We're having a medium sized Kubernetes cluster. So imagine a situation where approximately 70 pods are being connecting to a one socket server. It works fine most of the time, however, from time to time one or two pods just fail to resolve k8s DNS, and it times out with the following error:
Error: dial tcp: lookup thishost.production.svc.cluster.local on 10.32.0.10:53: read udp 100.65.63.202:36638->100.64.209.61:53: i/o timeout at
What we noticed is that this is not the only service that's failing intermittently. Other services experience that from time to time. We used to ignore it, since it was very random and rate, however in the above case that is very noticeable. The only solution is to actually kill the faulty pod. (Restarting doesn't help)
Has anyone experienced this? Do you have any tips on how to debug it/ fix?
It almost feels as if it's beyond our expertise and is fully related to the internals of the DNS resolver.

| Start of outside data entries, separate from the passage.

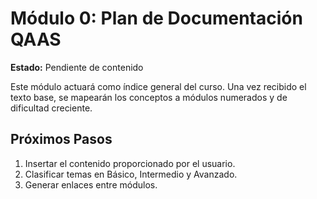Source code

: # Módulo 0: Plan de Documentación QAAS

**Estado:** Pendiente de contenido

Este módulo actuará como índice general del curso. Una vez recibido el texto base, se mapearán los conceptos a módulos numerados y de dificultad creciente.

## Próximos Pasos

1. Insertar el contenido proporcionado por el usuario.
2. Clasificar temas en Básico, Intermedio y Avanzado.
3. Generar enlaces entre módulos.
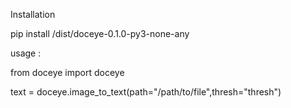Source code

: Installation

pip install /dist/doceye-0.1.0-py3-none-any




usage : 

from doceye import doceye

text = doceye.image_to_text(path="/path/to/file",thresh="thresh")
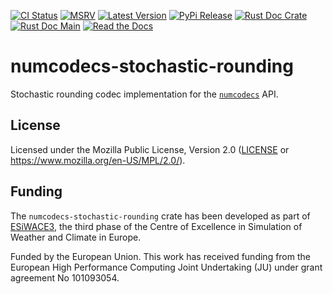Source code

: [![CI Status]][workflow] [![MSRV]][repo] [![Latest Version]][crates.io] [![PyPi Release]][pypi] [![Rust Doc Crate]][docs.rs] [![Rust Doc Main]][docs] [![Read the Docs]][rtdocs]

[CI Status]: https://img.shields.io/github/actions/workflow/status/juntyr/numcodecs-rs/ci.yml?branch=main
[workflow]: https://github.com/juntyr/numcodecs-rs/actions/workflows/ci.yml?query=branch%3Amain

[MSRV]: https://img.shields.io/badge/MSRV-1.85.0-blue
[repo]: https://github.com/juntyr/numcodecs-rs

[Latest Version]: https://img.shields.io/crates/v/numcodecs-stochastic-rounding
[crates.io]: https://crates.io/crates/numcodecs-stochastic-rounding

[PyPi Release]: https://img.shields.io/pypi/v/numcodecs-wasm-stochastic-rounding.svg
[pypi]: https://pypi.python.org/pypi/numcodecs-wasm-stochastic-rounding

[Rust Doc Crate]: https://img.shields.io/docsrs/numcodecs-stochastic-rounding
[docs.rs]: https://docs.rs/numcodecs-stochastic-rounding/

[Rust Doc Main]: https://img.shields.io/badge/docs-main-blue
[docs]: https://juntyr.github.io/numcodecs-rs/numcodecs_stochastic_rounding

[Read the Docs]: https://img.shields.io/readthedocs/numcodecs-wasm?label=readthedocs
[rtdocs]: https://numcodecs-wasm.readthedocs.io/en/stable/api/numcodecs_wasm_stochastic_rounding/

# numcodecs-stochastic-rounding

Stochastic rounding codec implementation for the [`numcodecs`] API.

[`numcodecs`]: https://docs.rs/numcodecs/0.2/numcodecs/

## License

Licensed under the Mozilla Public License, Version 2.0 ([LICENSE](LICENSE) or https://www.mozilla.org/en-US/MPL/2.0/).

## Funding

The `numcodecs-stochastic-rounding` crate has been developed as part of [ESiWACE3](https://www.esiwace.eu), the third phase of the Centre of Excellence in Simulation of Weather and Climate in Europe.

Funded by the European Union. This work has received funding from the European High Performance Computing Joint Undertaking (JU) under grant agreement No 101093054.
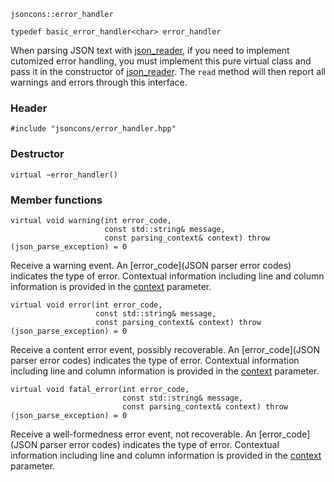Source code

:     jsoncons::error_handler

    typedef basic_error_handler<char> error_handler

When parsing JSON text with [json_reader](json_reader), if you need to implement
cutomized error handling, you must implement this pure virtual class
and pass it in the constructor of [json_reader](json_reader). The `read` method 
will then report all warnings and errors through this interface.

### Header

    #include "jsoncons/error_handler.hpp"

### Destructor

    virtual ~error_handler()

### Member functions

    virtual void warning(int error_code,
                         const std::string& message,
                         const parsing_context& context) throw (json_parse_exception) = 0
Receive a warning event. An [error_code](JSON parser error codes) indicates the type of error. Contextual information including
line and column information is provided in the [context](parsing_context) parameter.

    virtual void error(int error_code,
                       const std::string& message,
                       const parsing_context& context) throw (json_parse_exception) = 0
Receive a content error event, possibly recoverable. An [error_code](JSON parser error codes) indicates the type of error. Contextual information including
line and column information is provided in the [context](parsing_context) parameter. 
    
    virtual void fatal_error(int error_code,
                             const std::string& message,
                             const parsing_context& context) throw (json_parse_exception) = 0
Receive a well-formedness error event, not recoverable. An [error_code](JSON parser error codes) indicates the type of error. Contextual information including
line and column information is provided in the [context](parsing_context) parameter. 
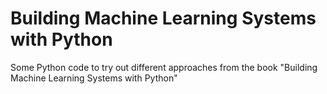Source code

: Building Machine Learning Systems with Python
=============================================

Some Python code to try out different approaches from the book "Building Machine Learning Systems with Python"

Kubernetes version: 1.23.4 Container Network: cilium
this issue most probably will be related to the CNI. I would suggest following the link to debug the issue: https://kubernetes.io/docs/tasks/administer-cluster/dns-debugging-resolution/
and to be able to help you we need more information:
is this cluster on-premise or cloud?
what are you using for CNI?
how many nodes are running and are they all in the same subnet? if yes, dose they have other interfaces?
share the below command result.
kubectl get pods --namespace=kube-system -l k8s-app=kube-dns -o wide
when you restart the pod to solve the issue temp does it stay on the same node or does it change?